I. Naming the People.  Why is naming important?

A.  All over the globe humans name themselves "The People.

1.  Some groups have kept their own names for themselves: 

a. Yokuts, Maidu, Atsugewi, Chemehuevi, Yurok, Hupa.

2.  Many groups are referred to by names given by outsiders: Cahuilla, Diegueño, Luiseño, Cupeño,

3.  Others are regaining their own names: Gabrieleno>Tongva, Diegueño> Kumeyaay, Yuma>Quechan.

a. This implies "insider" and "outsider" roles.

i.  All outsiders are outsiders.  Cahuilla and Pomo are not the same. 

B.  How do we refer to Indian people in a respectful way?

II.  Use the name they chose for themselves, "the People."

A. Is the term "these people" disrespectful.

III.  Divisions of Native American Indian Art.  How to get a handle on the subject.

A. The three major temporal divisions of Native North American culture.

a.
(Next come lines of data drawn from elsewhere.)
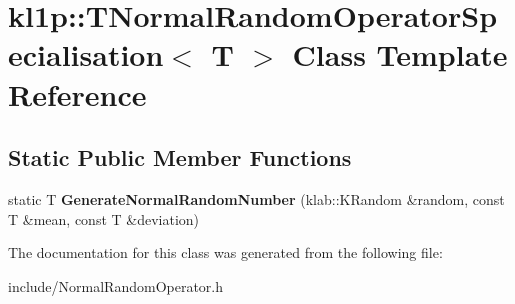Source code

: \hypertarget{classkl1p_1_1TNormalRandomOperatorSpecialisation}{}\section{kl1p\+:\+:T\+Normal\+Random\+Operator\+Specialisation$<$ T $>$ Class Template Reference}
\label{classkl1p_1_1TNormalRandomOperatorSpecialisation}
\subsection*{Static Public Member Functions}
\begin{DoxyCompactItemize}
\item 
static T {\bfseries Generate\+Normal\+Random\+Number} (klab\+::\+K\+Random \&random, const T \&mean, const T \&deviation)\hypertarget{classkl1p_1_1TNormalRandomOperatorSpecialisation_aa0b5d363bb44cfeb140a38246b093dd8}{}\label{classkl1p_1_1TNormalRandomOperatorSpecialisation_aa0b5d363bb44cfeb140a38246b093dd8}

\end{DoxyCompactItemize}


The documentation for this class was generated from the following file\+:\begin{DoxyCompactItemize}
\item 
include/Normal\+Random\+Operator.\+h\end{DoxyCompactItemize}
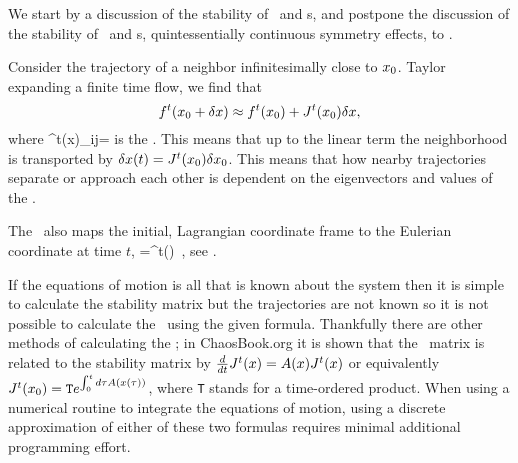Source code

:We start by a discussion of the stability of \eqva\ and \po s,
and postpone the discussion of the stability of \reqva\ and \rpo s,
quintessentially continuous symmetry effects, to .

Consider the trajectory of a  neighbor infinitesimally close
to ${x_0}$. Taylor expanding a finite time flow, we find that
\[
f^t({x_0} +\delta x) \approx f^t({x_0})+J^t({x_0})\delta x,
\]
where
\beq
\jMps^t(x)_{ij}=
 is
the \jacobianM. This means that up to the linear term the
neighborhood is transported by $\delta x(t)=J^t({x_0})\delta
{x_0}$. This means that how nearby trajectories separate or
approach each other is dependent on the eigenvectors and
values of the \jacobianM.

The \jacobianM\ also maps the initial, Lagrangian coordinate
frame to the Eulerian coordinate at time $t$,
\beq
{}=\jMps^t(\xInit) \velField{\xInit}
\,,
see .

If the equations of motion is all that is known about the
system then it is simple to calculate the stability matrix
but the trajectories are not known so it is not possible to
calculate the \jacobianM\ using the given formula. Thankfully
there are other methods of calculating the \jacobianM; in
ChaosBook.org it is shown that the \jacobianM\
matrix is related to the stability matrix by
$\frac{d}{dt} J^t(x)=A (x) J^t(x)$
or equivalently
$J^t({x_0})= \texttt{T} e^{\int^t_0 d\tau A (x(\tau))}$,
where \texttt{T} stands for a time-ordered product.
When using a numerical routine to integrate the equations of
motion, using a discrete approximation of either of these two
formulas requires minimal additional programming effort.



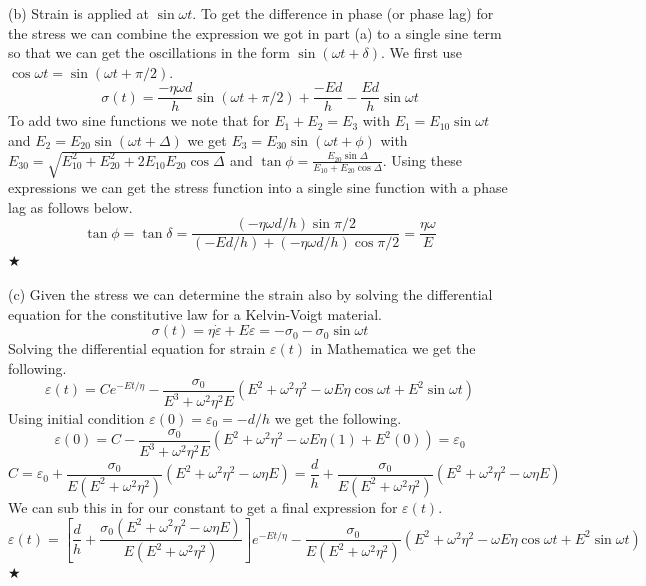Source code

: \documentclass[preprint,12pt,authoryear]{elsarticle}
\begin{document}
(b) Strain is applied at $\sin{\omega t}$. To get the difference in phase (or phase lag) for the stress we can combine the expression we got in part (a) to a single sine term so that we can get the oscillations in the form $\sin{(\omega t + \delta)}$. We first use $\cos{\omega t} = \sin{(\omega t + \pi/2)}$.
\begin{equation}
    \sigma(t) = \frac{-\eta \omega d}{h}\sin{(\omega t + \pi/2)} + \frac{-Ed}{h} - \frac{Ed}{h}\sin{\omega t}
\end{equation}
To add two sine functions we note that for $E_1 + E_2 = E_3$ with $E_1 = E_{10}\sin{\omega t}$ and $E_2 = E_{20}\sin{(\omega t + \Delta)}$ we get $E_3 = E_{30}\sin{(\omega t + \phi)}$ with $E_{30} = \sqrt{E^2_{10} + E^2_{20} + 2E_{10}E_{20}\cos{\Delta}}$ and $\tan{\phi} = \frac{E_{20}\sin{\Delta}}{E_{10}+E_{20}\cos{\Delta}}$. Using these expressions we can get the stress function into a single sine function with a phase lag as follows below.
\begin{equation}
    \tan{\phi} = \tan{\delta} = \frac{(-\eta\omega d/h)\sin{\pi/2}}{(-Ed/h) + (-\eta\omega d/h)\cos{\pi/2}} = \frac{\eta\omega}{E}
\end{equation}
\hspace*{\fill} $\bigstar$
\medskip

(c) Given the stress we can determine the strain also by solving the differential equation for the constitutive law for a Kelvin-Voigt material.
\begin{equation}
    \sigma(t) = \eta \dot{\varepsilon} + E\varepsilon = -\sigma_0 - \sigma_0\sin{\omega t}
\end{equation}
Solving the differential equation for strain $\varepsilon(t)$ in Mathematica we get the following.
\begin{equation}
    \varepsilon(t) = Ce^{-Et/\eta} - \frac{\sigma_0}{E^3 + \omega^2 \eta^2E}(E^2 + \omega^2 \eta^2 - \omega E \eta \cos{\omega t} + E^2 \sin{\omega t})
\end{equation}
Using initial condition $\varepsilon(0) = \varepsilon_0 = -d/h$ we get the following.
\begin{equation}
    \varepsilon(0) = C - \frac{\sigma_0}{E^3 + \omega^2 \eta^2E}(E^2 + \omega^2 \eta^2 - \omega E \eta (1) + E^2 (0)) = \varepsilon_0
\end{equation}
\begin{equation}
    C = \varepsilon_0 +  \frac{\sigma_0}{E(E^2 + \omega^2 \eta^2)}(E^2 + \omega^2 \eta^2 - \omega\eta E) = \frac{d}{h} +  \frac{\sigma_0}{E(E^2 + \omega^2 \eta^2)}(E^2 + \omega^2 \eta^2 - \omega\eta E)
\end{equation}
We can sub this in for our constant to get a final expression for $\varepsilon(t)$.
\begin{equation}
     \varepsilon(t) =\left[ \frac{d}{h} +  \frac{\sigma_0 (E^2 + \omega^2 \eta^2 - \omega\eta E)}{E(E^2 + \omega^2 \eta^2)}\right]  e^{-Et/\eta} - \frac{\sigma_0}{E(E^2 + \omega^2 \eta^2)}(E^2 + \omega^2 \eta^2 - \omega E \eta \cos{\omega t} + E^2 \sin{\omega t})
\end{equation}
\hspace*{\fill} $\bigstar$
\medskip
\end{document}
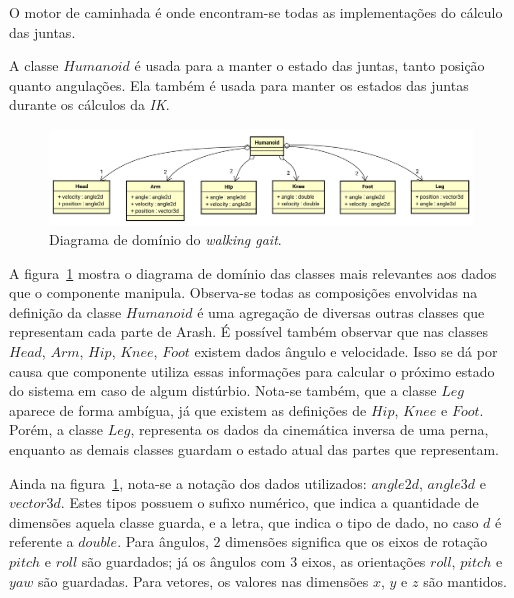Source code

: O motor de caminhada é onde encontram-se todas as implementações do cálculo das juntas.

A classe $Humanoid$ é usada para a manter o estado das juntas, tanto posição quanto angulações. Ela também é usada para manter os estados das juntas durante os cálculos da \textit{IK}.

\begin{figure}[htb]
	\centering
	\includegraphics[scale=0.4]{imagens/svg/walkinggait-domain}
	\caption{Diagrama de domínio do \textit{walking gait}.}
	\label{fig:architecture:walkinggait:domain}
\end{figure}

A figura~\ref{fig:architecture:walkinggait:domain} mostra o diagrama de domínio das classes mais relevantes aos dados que o componente manipula. Observa-se todas as composições envolvidas na definição da classe $Humanoid$ é uma agregação de diversas outras classes que representam cada parte de Arash. É possível também observar que nas classes $Head$, $Arm$, $Hip$, $Knee$, $Foot$ existem dados ângulo e velocidade. Isso se dá por causa que componente utiliza essas informações para calcular o próximo estado do sistema em caso de algum distúrbio. Nota-se também, que a classe $Leg$ aparece de forma ambígua, já que existem as definições de $Hip$, $Knee$ e $Foot$. Porém, a classe $Leg$, representa os dados da cinemática inversa de uma perna, enquanto as demais classes guardam o estado atual das partes que representam.

Ainda na figura~\ref{fig:architecture:walkinggait:domain}, nota-se a notação dos dados utilizados: $angle2d$, $angle3d$ e $vector3d$. Estes tipos possuem o sufixo numérico, que indica a quantidade de dimensões aquela classe guarda, e a letra, que indica o tipo de dado, no caso $d$ é referente a $double$. Para ângulos, $2$ dimensões significa que os eixos de rotação $pitch$ e $roll$ são guardados; já os ângulos com $3$ eixos, as orientações $roll$, $pitch$ e $yaw$ são guardadas. Para vetores, os valores nas dimensões $x$, $y$ e $z$ são mantidos.

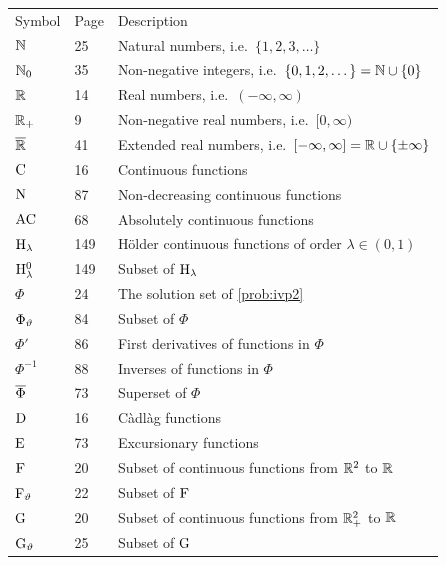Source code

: \begin{table}[ht]
    \begin{center}
        \begin{tabular}{ l l l }
         Symbol & Page & Description\vspace*{4mm} \\
         $\NN$ & 25 & Natural numbers, i.e.~$\{1,2,3,\dots\}$ \\
         $\NN_0$ & 35 & Non-negative integers, i.e.~$\{0,1,2,\dots\}=\NN\cup\{0\}$ \\
         $\RR$ & 14 & Real numbers, i.e.~$(-\infty, \infty)$ \\
         $\RR_+$ & 9 & Non-negative real numbers, i.e.~$[0,\infty)$ \\
         $\bRR$ & 41 & Extended real numbers, i.e.~$[-\infty,\infty]=\RR\cup\{\pm\infty\}$ \\
         $\uC$ & 16 & Continuous functions \\
         $\uN$ & 87 & Non-decreasing continuous functions \\
         $\uAC$ & 68 & Absolutely continuous functions \\
         $\uH_\lambda$ & 149 & H\"older continuous functions of order $\lambda\in(0,1)$ \\
         $\uH_\lambda^0$ & 149 & Subset of $\uH_\lambda$ \\
         $\Phi$ & 24 & The solution set of \autoref{prob:ivp2} \\
         $\Phi_\vt$ & 84 & Subset of $\Phi$ \\
         $\Phi'$ & 86 & First derivatives of functions in $\Phi$ \\
         $\Phi^{-1}$ & 88 & Inverses of functions in $\Phi$\\
         $\bPhi$ & 73 & Superset of $\Phi$ \\
         $\uD$ & 16 & C\`adl\`ag functions \\
         $\uE$ & 73 & Excursionary functions \\
         $\uF$ & 20 & Subset of continuous functions from $\RR^2$ to $\RR$ \\
         $\uF_\vt$ & 22 & Subset of $\uF$ \\
         $\uG$ & 20 & Subset of continuous functions from $\RR_+^2$ to $\RR$ \\
         $\uG_\vt$ & 25 & Subset of $\uG$
        \end{tabular}
    \end{center}
    \vspace*{-10mm}
\end{table}
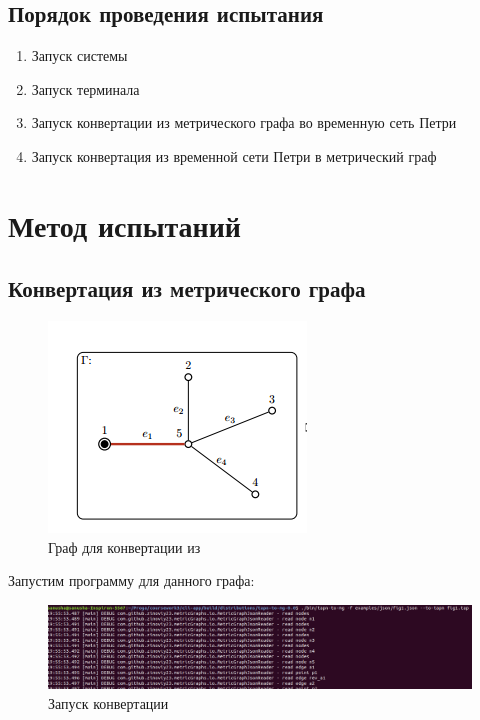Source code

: \documentclass{../TechDoc}
\begin{document}
	\subsection{Порядок проведения испытания}
	\begin{enumerate}
		\item Запуск системы
		\item Запуск терминала
		\item Запуск конвертации из метрического графа во временную сеть Петри
		\item Запуск конвертация из временной сети Петри в метрический граф
	\end{enumerate}

	\section{Метод испытаний}
	\subsection{Конвертация из метрического графа}
	\begin{figure}[h!]
		\centering
		\includegraphics[width=0.7\linewidth]{fig1}
		\caption{Граф для конвертации из \cite{CorMgTapn}}
		\label{fig:fig1}
	\end{figure}
	Запустим программу для данного графа:
	\begin{figure}[h!]
		\centering
		\includegraphics[width=0.7\linewidth]{run_fig1}
		\caption{Запуск конвертации}
		\label{fig:runfig1}
	\end{figure}
	
\end{document}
Precontact - before 1492.  Rock art, shell, silver, copper, bone, pottery, charcoal, and stone are the materials which have survived until now.

1.  An exception to this is in the dry caves of the Great Basin and Southwestern deserts where coprolites, mummies, hides, feathers, clothing, wooden implements, cotton cloth, baskets, mats, sandals remain after thousands of years.

2.  A few objects were taken to Europe before 1500 and they remain there in museums and royal collections.

3. Encapsulation with mud can create anaerobic preservation.

b. Historic - 1493 until 1890.  All of the materials already mentioned remain plus a wide variety of introduced materials including, iron, german silver, brass, tin, silk and wool fabric, cotton broadcloth, glass, paper, graphite pencils, crayons, ink, .

c. Contemporary - post 1890.  Introduced and synthetic materials.  Everything you can possibly imagine.

B. The eight major geographic divisions.

1.  Arctic and Subarctic.

2.  American West.

3.  Eastern Woodlands.

4.  Mexico.

5.  Latin America.

6.  Amazon Basin.

7. Western Highlands.

8. Patagonia/Tierra del Fuego.

C. About sixty-five language divisions.

1.  North America north of Mexico - about 300 living languages;

2.  Central America including Mexico - about 30 living languages;

3.  South America - about 140 living languages.

4. Most language families have many similar languages within them.  But a handful seem to have no living linguistic relatives - the split was so long ago as to be untracable

D.  The eight ecological divisions of the Americas.

1.  Too much cross over to define groups tightly

a. Coastal tidelands collectors.

b. Coastal sea hunters and fishers.

c.  Riverine and lake dwellers.

d.  Semiarid gatherer/hunters

e.  Semiarid hunter/gatherers.

f.  Woodlands/forest hunters/gatherers.

g.  Desert gatherers and hunters.

h.  Agriculturalists.

E.  Tribal divisions

1.  Impractical on a continental or hemispheric scale.

a.  more than 250 tribes in California alone with more than 500 in North America north of Mexico, 100 more in Mexico, 300 more in Latin America and another 600 distinct tribes in South America.